▶ [Material for this task]:
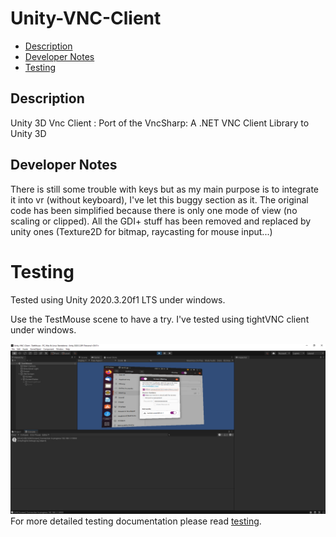 # Unity-VNC-Client

- [Description](#description)
- [Developer Notes](#developer-notes)
- [Testing](#testing)


## Description
Unity 3D Vnc Client : Port of the VncSharp: A .NET VNC Client Library 
to Unity 3D

## Developer Notes
There is still some trouble with keys but as my main purpose is to integrate it into vr (without keyboard), I've let this buggy section as it.
The original code has been simplified because there is only one mode of view (no scaling or clipped).
All the GDI+ stuff has been removed and replaced by unity ones (Texture2D for bitmap, raycasting for mouse input...)

# Testing
Tested using Unity 2020.3.20f1 LTS under windows.

Use the TestMouse scene to have a try.
I've tested using tightVNC client under windows.  

![img](./docs/img/testing/testing001.png)  
For more detailed testing documentation please read [testing](./docs/testing.md).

▶ [Task directions]: Reproduce only the lines from the beginning of the data through the line that contains "## Developer Notes", both included, and please drop the pictures.

▶ [Written response]:
 # Unity-VNC-Client

- [Description](#description)
- [Developer Notes](#developer-notes)
- [Testing](#testing)


## Description
Unity 3D Vnc Client : Port of the VncSharp: A .NET VNC Client Library 
to Unity 3D

## Developer Notes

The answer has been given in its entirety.